[INPUT DATA]

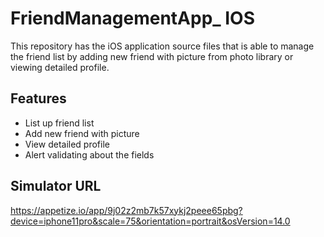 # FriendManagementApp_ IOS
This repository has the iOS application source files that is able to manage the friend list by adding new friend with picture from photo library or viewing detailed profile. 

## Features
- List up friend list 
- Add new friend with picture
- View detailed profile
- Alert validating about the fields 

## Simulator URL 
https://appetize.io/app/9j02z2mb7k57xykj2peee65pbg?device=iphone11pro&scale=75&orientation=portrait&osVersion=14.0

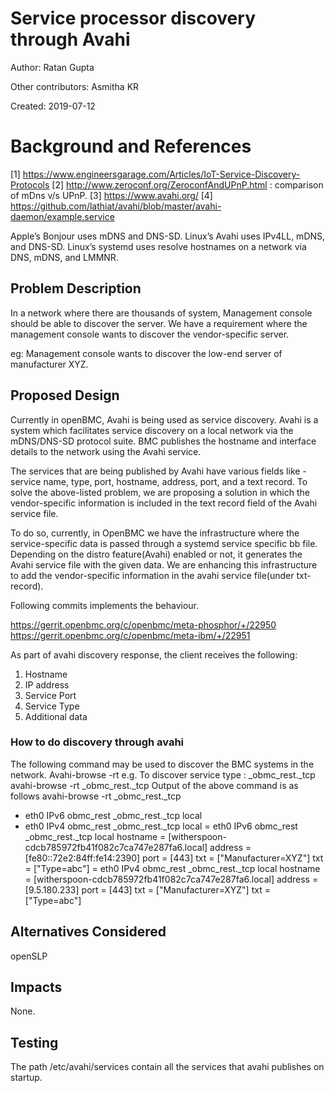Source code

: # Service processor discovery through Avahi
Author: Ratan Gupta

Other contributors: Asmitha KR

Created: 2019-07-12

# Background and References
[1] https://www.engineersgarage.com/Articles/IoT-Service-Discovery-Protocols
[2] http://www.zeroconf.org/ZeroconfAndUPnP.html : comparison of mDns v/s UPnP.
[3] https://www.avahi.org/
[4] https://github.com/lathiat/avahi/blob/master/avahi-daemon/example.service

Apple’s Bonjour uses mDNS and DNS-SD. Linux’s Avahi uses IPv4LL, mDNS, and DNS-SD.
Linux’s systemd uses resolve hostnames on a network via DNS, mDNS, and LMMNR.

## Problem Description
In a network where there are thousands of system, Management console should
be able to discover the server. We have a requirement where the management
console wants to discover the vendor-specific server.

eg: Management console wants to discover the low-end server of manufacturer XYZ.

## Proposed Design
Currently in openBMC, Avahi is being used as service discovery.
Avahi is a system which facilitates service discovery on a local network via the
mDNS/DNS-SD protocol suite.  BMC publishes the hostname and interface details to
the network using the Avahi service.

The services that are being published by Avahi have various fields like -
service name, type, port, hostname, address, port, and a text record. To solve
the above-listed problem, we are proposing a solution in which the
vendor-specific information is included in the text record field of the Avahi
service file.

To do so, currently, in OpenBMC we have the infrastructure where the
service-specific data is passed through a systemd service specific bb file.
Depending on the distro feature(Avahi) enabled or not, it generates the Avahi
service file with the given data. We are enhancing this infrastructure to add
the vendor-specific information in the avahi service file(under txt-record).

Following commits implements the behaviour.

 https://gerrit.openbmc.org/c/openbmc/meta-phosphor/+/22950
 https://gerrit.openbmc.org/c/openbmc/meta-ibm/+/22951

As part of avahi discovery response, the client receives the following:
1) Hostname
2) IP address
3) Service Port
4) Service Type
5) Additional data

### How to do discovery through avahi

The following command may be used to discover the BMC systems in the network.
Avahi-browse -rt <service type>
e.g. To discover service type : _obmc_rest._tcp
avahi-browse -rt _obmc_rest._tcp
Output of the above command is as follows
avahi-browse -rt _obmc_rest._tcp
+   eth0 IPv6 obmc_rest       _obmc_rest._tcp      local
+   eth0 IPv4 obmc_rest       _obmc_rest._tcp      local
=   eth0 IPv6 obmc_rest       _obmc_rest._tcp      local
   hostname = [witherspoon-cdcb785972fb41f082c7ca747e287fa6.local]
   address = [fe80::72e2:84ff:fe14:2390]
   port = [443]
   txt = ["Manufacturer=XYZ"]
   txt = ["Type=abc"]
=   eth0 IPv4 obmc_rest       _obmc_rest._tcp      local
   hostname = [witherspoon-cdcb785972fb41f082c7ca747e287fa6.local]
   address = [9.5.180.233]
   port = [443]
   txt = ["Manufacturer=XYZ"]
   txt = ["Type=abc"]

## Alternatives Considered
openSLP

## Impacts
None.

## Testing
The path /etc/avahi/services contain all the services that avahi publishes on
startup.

[/INPUT DATA]

# [YOUR ASSIGNMENT]
Identify each line in the records above containing the word "which"; copy those lines.

# [EXERCISE RESPONSE]
Avahi is a system which facilitates service discovery on a local network via the
the above-listed problem, we are proposing a solution in which the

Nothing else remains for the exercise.